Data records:
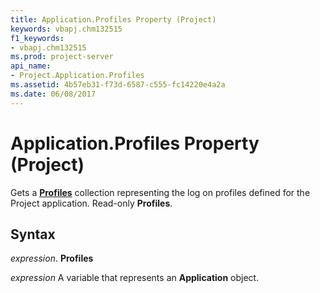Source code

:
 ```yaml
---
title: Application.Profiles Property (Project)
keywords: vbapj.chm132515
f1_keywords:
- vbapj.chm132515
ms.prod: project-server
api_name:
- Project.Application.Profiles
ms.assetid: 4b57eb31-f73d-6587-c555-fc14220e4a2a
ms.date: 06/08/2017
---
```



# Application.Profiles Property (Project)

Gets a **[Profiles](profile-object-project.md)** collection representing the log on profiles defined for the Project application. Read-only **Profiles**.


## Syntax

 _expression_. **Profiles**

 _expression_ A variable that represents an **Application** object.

...

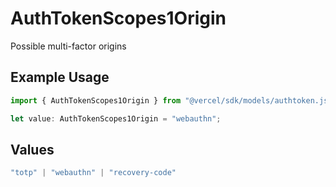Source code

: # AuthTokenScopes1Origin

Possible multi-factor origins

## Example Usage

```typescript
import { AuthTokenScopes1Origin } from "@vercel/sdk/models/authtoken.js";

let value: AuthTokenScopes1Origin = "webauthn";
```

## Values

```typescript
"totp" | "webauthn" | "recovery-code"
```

---

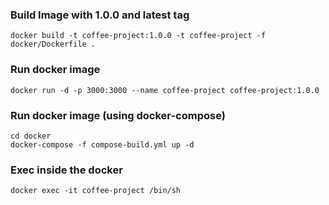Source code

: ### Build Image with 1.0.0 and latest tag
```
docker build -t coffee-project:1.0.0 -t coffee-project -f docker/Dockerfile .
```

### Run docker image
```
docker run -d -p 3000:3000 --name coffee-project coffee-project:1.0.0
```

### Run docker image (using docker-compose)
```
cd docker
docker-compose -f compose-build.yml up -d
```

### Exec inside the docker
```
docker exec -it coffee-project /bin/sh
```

• [Assigned task]
Would you filter the records and copy out each line containing "compose"?

• [Answer section]
### Run docker image (using docker-compose)
docker-compose -f compose-build.yml up -d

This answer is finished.